### Task requirements
The word "that" may appear in some lines of the data; copy every such line.
────────────────
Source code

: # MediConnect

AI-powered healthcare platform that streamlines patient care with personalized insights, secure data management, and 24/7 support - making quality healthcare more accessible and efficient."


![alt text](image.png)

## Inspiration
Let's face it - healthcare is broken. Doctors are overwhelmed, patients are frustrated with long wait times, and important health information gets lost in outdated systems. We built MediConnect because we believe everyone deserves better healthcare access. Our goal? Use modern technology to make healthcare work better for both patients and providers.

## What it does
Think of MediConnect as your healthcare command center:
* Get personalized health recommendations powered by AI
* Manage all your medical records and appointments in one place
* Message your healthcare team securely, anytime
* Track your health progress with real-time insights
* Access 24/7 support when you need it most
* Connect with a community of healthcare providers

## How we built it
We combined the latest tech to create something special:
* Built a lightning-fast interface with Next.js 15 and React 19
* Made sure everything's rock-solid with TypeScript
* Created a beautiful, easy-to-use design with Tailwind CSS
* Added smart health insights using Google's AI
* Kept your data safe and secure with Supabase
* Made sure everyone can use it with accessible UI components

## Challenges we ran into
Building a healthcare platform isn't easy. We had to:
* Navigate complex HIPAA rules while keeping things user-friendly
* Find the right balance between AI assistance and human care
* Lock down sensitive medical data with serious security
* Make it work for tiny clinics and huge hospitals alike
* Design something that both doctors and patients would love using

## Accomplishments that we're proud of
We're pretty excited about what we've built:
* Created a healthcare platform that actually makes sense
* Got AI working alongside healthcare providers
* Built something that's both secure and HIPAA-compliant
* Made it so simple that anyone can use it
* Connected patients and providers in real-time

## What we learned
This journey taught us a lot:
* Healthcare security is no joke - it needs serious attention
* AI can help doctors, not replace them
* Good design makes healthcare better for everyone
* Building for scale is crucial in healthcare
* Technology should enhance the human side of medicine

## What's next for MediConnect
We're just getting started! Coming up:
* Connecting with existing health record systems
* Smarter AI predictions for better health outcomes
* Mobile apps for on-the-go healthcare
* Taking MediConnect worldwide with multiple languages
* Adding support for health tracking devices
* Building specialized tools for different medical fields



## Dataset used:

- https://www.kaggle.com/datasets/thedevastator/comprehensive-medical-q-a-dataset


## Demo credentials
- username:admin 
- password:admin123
────────────────
### Result
AI-powered healthcare platform that streamlines patient care with personalized insights, secure data management, and 24/7 support - making quality healthcare more accessible and efficient."
* Design something that both doctors and patients would love using
## Accomplishments that we're proud of
* Created a healthcare platform that actually makes sense
* Built something that's both secure and HIPAA-compliant
* Made it so simple that anyone can use it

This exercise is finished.